The theme of reincarnation is raised when the authorial voice reports how Adah’s paternal grandmother promised Adah’s father on her dying bed that she would return as his daughter. Adah is said to look exactly like her paternal grandmother, which explains the name ‘Nne Nnna’, which means ‘father’s mother’. It is also reported that Adah’s parents got married at Christ Church in Lagos.

Is there any significance in Adah being born two months prematurely? Adah attends Methodist Girls’ School, taught mostly by Missionaries. Pa had insisted that Adah should attend Ladi-lak, one of the best schools at the time. But when Pa eventually dies, Boy and Adah would be forced to attend an inferior school.

Ma does not allow Adah to visit the wharf to welcome the new lawyer. She insists that Adah must go to school which she glamoured for and for which she nearly put the whole family into trouble with the authorities. The mother tells her: ‘To school you must go from now until you go grey’. This is an instance of foreshadowing in the novel. The uniform that the women wear to welcome Lawyer Nweze is called ‘Ezidiyi ji de ogoli, omo oba’, which means ‘when a good man holds a woman, she becomes a queen’.

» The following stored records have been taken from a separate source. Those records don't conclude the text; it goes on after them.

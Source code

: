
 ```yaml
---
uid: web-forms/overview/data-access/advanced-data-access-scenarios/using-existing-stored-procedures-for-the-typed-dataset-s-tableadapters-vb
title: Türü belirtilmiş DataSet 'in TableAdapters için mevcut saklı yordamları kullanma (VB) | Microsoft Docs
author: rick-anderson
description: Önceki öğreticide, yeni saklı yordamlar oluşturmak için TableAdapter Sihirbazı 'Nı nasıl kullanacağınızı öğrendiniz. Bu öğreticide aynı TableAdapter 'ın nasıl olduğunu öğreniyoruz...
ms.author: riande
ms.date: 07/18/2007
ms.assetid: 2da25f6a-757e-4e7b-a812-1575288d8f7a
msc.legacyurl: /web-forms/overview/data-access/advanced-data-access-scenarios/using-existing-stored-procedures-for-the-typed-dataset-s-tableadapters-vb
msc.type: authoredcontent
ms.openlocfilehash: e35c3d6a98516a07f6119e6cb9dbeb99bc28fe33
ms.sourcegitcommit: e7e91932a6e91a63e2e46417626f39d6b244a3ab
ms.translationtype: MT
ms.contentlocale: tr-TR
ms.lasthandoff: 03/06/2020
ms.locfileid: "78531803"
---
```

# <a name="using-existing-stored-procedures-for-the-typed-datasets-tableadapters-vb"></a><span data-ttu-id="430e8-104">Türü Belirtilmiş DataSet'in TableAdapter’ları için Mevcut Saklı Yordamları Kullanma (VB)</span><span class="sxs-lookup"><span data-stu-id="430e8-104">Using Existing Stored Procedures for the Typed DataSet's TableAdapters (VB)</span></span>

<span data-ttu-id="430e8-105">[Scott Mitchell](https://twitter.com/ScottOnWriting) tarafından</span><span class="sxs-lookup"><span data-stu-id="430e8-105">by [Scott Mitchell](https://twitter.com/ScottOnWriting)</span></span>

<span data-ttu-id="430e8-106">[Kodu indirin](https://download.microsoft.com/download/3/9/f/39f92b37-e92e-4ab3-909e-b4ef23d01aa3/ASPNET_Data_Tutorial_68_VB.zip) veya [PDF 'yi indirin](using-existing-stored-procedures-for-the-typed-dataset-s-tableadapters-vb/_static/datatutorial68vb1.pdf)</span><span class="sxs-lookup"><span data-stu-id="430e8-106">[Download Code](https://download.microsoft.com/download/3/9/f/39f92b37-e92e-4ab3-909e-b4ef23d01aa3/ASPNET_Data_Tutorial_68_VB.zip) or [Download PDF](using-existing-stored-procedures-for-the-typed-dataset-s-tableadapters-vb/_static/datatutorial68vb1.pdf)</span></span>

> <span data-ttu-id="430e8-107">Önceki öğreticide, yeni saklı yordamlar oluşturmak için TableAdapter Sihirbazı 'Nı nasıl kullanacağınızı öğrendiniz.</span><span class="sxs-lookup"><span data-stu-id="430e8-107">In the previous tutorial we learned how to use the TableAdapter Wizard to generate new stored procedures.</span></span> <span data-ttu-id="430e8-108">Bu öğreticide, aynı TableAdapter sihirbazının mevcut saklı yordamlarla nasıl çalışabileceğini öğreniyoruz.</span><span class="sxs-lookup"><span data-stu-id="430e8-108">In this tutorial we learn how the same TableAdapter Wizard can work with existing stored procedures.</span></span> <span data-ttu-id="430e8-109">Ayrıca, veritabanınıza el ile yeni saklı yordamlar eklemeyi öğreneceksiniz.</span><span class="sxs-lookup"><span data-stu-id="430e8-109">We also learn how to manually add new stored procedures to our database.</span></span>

The conflict between tradition and modernity is depicted in the novel. Modernity is described as a complex and complicated phenomenon while traditional life is seen as simple, innocent and straightforward. The narrative voice compares the life of rural and uneducated woman to that of a modern woman like Adah. It is seen in the narration that the joys of civilisation had its own pitfalls.

The grand reception accorded Lawyer Nweze is also reported in the novel. The women are happy as they pose for their pictures to be taken by Europeans. The temporality of these events is placed in the pre-independence days. As reported by Pa, Ibuza men also go to welcome Lawyer Nweze. They note how western culture has affected the man; he is not even able to swallow pounded yam and his meat has to be boiled to a pulp before he can eat it. The only good thing, as noted by Pa, is that Lawyer Nweze did not marry a white woman. Oboshi, the goddess of the biggest river in Ibuza, should be praised for not letting Lawyer Nweze go astray in the choice of a wife.  

Again, it should be noted that the novel is an instance of rememory. These events are being recalled by Adah in the 1970s. Adah finds the superstitious belief of her people laughable, especially the idea that the goddess, Oboshi, would have stricken Lawyer Nweze with leprosy had he brought home a white woman for a wife. The narrator punctures the myth of Oboshi’s invincibility by questioning why the goddess allowed oil explorers to pollute her body of water with impunity, without her retaliating.

Historical allusion is seen in the recollection of the Igbo massacre of 1967 and Oboshi’s helplessness in averting this tragic incident. The narrative voice also claims that there are cases where Ibuza men had married white women without repercussions. It thus appears that Oboshi had been rendered redundant by time and circumstances.

Adah, as a child, likes to be associated with Lawyer Nweze. She even claims to her schoolmates that Lawyer Nweze is her cousin. It is Lawyer Nweze’s story that gives Adah the inspiration to dream of travelling to the United Kingdom one day. There is humour in the idea that Adah’s mother still thought that Jerusalem was at the right hand of God.